#Monetary Policy FY 2022/23
Published On: July 22, 2022 07:45 PM NPT By: Republica | @RepublicaNepal
KATHMANDU, July 22: Nepal Rastra Bank (NRB) on Friday said that the tightened monetary policy will not affect the government in achieving its targeted economic growth, but will only control the loans being floated to the unproductive sectors that includes the excessive imports.
Through the monetary policy for the fiscal year 2022/23, the central bank has raised the mandatory limit of cash reserve ratio (CRR) and Statutory Liquidity Ratio (SLR), which are among the main tools of the apex monetary regulator to reduce the bank’s credit supply in the economy. For the next fiscal year, the CRR has been increased to four percent from existing three percent.

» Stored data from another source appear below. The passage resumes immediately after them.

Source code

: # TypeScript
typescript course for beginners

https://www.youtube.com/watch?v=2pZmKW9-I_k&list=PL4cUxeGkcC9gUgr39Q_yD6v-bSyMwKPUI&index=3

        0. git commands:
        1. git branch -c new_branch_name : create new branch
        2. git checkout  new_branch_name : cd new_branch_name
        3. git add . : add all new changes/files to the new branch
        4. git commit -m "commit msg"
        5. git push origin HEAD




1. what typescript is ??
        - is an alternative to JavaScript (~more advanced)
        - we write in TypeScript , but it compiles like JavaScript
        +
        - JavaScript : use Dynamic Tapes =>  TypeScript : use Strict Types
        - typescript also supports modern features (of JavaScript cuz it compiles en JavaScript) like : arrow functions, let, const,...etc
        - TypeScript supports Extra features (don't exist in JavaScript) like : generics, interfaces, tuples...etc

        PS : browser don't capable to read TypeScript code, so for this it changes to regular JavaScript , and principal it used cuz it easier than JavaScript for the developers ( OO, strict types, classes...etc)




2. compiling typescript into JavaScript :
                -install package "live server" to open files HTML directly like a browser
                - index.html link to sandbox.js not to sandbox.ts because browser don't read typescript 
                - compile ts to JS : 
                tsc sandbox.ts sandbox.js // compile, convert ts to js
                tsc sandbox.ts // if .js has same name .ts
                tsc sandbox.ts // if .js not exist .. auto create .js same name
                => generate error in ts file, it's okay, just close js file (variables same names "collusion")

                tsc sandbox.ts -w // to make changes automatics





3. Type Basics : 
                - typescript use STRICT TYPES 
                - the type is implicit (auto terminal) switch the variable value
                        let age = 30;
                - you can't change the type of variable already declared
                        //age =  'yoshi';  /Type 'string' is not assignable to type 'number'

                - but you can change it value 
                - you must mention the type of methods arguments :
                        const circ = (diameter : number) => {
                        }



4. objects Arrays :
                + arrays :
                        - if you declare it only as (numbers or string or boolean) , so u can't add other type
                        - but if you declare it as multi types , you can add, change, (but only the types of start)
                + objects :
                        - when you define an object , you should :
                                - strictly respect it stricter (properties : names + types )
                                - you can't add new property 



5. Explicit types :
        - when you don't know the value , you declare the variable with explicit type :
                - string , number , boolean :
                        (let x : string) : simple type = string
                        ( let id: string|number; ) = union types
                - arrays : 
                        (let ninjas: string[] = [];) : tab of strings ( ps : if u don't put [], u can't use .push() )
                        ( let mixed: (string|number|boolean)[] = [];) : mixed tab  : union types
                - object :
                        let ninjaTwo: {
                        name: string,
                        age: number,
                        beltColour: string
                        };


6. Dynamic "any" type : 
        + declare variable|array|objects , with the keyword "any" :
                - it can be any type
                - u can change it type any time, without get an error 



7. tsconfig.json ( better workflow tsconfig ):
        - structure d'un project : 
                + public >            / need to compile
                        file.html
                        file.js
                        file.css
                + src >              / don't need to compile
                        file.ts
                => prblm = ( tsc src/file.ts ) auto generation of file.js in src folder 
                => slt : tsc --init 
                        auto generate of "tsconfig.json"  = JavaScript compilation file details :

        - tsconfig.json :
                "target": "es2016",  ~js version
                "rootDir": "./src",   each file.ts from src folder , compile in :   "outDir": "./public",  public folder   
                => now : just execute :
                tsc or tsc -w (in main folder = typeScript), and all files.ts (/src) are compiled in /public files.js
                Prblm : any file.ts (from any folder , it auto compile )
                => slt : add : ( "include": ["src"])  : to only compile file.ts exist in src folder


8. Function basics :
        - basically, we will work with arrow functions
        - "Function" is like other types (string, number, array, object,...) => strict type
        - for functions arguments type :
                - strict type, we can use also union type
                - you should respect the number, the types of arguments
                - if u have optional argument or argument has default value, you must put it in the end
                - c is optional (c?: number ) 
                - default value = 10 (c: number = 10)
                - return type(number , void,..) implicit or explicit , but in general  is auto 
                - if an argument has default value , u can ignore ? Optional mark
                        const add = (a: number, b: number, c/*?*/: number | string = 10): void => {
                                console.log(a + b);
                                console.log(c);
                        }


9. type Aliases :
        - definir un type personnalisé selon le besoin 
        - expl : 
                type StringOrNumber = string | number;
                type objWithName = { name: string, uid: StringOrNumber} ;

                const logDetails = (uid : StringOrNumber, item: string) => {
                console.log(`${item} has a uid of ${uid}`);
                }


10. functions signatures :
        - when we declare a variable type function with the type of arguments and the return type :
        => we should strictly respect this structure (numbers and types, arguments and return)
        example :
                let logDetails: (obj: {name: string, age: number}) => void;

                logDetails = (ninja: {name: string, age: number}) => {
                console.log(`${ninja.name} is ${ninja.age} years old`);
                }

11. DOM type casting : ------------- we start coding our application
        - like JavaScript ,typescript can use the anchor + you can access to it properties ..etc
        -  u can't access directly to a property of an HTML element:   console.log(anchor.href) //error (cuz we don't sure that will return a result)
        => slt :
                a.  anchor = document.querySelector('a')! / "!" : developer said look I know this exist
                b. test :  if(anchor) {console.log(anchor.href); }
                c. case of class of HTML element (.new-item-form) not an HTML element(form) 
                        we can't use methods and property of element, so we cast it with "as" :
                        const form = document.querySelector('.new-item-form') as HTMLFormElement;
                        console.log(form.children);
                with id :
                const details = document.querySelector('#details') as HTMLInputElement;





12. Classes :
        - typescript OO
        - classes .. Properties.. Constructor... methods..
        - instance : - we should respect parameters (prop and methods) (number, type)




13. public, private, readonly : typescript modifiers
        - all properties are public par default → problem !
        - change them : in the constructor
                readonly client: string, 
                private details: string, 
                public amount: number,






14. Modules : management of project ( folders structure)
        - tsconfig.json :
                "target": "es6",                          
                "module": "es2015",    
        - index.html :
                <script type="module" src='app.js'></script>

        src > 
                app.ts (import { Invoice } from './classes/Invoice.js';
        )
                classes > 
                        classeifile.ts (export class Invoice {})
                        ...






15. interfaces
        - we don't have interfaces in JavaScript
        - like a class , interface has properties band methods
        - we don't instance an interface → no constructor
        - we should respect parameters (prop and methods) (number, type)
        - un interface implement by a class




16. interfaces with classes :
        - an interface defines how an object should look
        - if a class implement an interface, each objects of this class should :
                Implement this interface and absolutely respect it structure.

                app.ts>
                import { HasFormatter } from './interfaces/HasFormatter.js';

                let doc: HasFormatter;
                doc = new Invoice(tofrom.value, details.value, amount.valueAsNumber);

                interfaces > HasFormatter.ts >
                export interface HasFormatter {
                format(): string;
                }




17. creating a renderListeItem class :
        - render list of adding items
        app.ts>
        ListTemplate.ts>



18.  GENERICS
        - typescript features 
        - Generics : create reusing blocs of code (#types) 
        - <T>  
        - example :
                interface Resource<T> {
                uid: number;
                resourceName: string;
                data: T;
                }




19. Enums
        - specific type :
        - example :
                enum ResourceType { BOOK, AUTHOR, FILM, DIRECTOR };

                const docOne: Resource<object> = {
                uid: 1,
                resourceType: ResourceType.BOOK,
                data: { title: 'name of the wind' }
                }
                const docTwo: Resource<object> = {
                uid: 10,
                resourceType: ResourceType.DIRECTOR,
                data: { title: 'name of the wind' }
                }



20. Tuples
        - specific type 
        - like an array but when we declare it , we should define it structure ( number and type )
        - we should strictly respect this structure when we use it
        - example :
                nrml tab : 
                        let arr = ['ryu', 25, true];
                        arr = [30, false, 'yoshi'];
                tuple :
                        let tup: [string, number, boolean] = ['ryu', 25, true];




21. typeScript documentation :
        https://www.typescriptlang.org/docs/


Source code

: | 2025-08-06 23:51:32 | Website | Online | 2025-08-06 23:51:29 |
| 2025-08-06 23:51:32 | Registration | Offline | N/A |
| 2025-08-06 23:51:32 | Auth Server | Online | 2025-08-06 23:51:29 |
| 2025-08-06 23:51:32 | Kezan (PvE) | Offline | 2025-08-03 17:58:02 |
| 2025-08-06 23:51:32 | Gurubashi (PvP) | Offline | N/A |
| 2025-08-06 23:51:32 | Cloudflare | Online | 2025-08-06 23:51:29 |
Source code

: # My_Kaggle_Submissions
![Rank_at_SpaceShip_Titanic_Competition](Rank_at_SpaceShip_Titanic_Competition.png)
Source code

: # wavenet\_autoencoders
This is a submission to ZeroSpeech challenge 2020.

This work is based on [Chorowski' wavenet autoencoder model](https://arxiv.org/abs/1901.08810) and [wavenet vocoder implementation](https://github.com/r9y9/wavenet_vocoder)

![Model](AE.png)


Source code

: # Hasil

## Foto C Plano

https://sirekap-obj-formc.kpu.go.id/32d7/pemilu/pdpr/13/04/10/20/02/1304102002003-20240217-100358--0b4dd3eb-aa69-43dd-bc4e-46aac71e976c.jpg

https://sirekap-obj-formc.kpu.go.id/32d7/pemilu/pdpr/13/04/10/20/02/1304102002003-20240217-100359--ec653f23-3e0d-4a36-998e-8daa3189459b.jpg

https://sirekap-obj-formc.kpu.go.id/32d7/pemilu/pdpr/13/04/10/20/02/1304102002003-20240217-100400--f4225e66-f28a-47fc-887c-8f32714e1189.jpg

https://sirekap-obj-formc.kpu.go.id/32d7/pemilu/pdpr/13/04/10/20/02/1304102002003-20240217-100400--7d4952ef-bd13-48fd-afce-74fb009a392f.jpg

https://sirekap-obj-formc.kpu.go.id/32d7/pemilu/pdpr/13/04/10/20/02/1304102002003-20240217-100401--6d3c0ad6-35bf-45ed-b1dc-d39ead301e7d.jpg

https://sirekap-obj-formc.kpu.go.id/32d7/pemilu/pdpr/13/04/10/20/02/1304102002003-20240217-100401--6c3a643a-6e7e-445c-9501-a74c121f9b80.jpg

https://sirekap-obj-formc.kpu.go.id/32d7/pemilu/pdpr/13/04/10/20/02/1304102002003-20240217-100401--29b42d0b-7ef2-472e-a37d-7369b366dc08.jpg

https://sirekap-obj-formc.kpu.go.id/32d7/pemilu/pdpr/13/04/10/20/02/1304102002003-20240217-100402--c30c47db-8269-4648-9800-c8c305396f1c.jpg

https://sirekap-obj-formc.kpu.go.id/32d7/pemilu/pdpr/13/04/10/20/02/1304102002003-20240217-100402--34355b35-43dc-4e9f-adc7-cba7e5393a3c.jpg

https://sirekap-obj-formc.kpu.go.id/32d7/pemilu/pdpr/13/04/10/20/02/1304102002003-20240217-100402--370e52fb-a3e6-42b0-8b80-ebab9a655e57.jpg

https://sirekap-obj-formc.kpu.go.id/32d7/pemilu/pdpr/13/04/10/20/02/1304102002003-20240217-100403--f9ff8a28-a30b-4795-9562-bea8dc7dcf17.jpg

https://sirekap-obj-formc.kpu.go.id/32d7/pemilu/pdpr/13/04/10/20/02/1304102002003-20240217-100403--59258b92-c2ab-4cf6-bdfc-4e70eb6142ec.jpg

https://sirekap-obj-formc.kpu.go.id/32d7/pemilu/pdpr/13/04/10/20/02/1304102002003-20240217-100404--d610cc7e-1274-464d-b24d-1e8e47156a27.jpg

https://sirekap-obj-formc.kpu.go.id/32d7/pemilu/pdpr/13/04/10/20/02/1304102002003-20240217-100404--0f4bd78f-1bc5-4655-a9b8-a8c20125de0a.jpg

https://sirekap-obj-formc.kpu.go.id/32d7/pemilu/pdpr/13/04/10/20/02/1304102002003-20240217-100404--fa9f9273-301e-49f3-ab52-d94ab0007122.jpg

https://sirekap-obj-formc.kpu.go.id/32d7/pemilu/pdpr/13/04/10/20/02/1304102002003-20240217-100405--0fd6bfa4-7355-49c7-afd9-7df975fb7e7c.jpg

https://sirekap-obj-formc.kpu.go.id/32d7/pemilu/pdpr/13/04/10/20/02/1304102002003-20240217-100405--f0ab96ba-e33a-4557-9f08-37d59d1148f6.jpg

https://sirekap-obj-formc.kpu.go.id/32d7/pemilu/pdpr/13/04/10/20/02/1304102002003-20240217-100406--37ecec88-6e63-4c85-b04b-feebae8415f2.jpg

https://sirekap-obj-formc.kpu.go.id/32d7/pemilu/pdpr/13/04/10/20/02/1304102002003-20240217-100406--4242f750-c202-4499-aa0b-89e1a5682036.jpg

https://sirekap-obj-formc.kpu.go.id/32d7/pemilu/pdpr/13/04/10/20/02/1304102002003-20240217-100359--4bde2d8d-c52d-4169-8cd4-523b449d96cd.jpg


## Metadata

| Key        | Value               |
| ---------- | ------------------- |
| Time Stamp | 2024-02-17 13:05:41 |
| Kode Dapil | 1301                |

Likewise, the SLR has been raised to 12 percent from the existing 10 percent for commercial banks. The limit of SLR for development banks and finance companies has been raised to 10 percent from earlier 8 percent and 7 percent, respectively.
As an additional measure to check excessive money supply, NRB has increased the bank rate by 1.5 percent to 8.5 percent. Likewise, the maturity time of the standing liquidity facility has been reduced to five days from seven days. The central bank has also targeted to reduce the threshold of private sector loans to 12.6 percent at maximum from 19 percent.
Speaking at a virtual press meet, NRB’s Executive Director Prakash Shrestha said the central bank has adopted alternative measures despite controlling credit expansion in order to support the government targeted economic growth. “A lesson was learned even last year that the excess credit expansion may not help achieve high economic growth,” Shrestha said.
According to Shrestha, NRB will be imposing differentiated interest rates for the trading and production sector, giving more respite to production businesses than import oriented trading. “In addition the risk of possible liquidity shortage caused due to high CRR will be addressed by the measures like continuity to refinance facility, provision of allowing debentures in credit-deposit ratio and deferral of implementation of counter cyclical buffer,” he added.
The central bank has also extended the deadline of maintaining a mandatory CD Ratio of 90 percent by the banks to the end of fiscal year 2022/23. Earlier, the banks were asked to maintain this regulatory measure as of this mid-July, which the banks have been blaming as the main cause behind the liquidity crunch.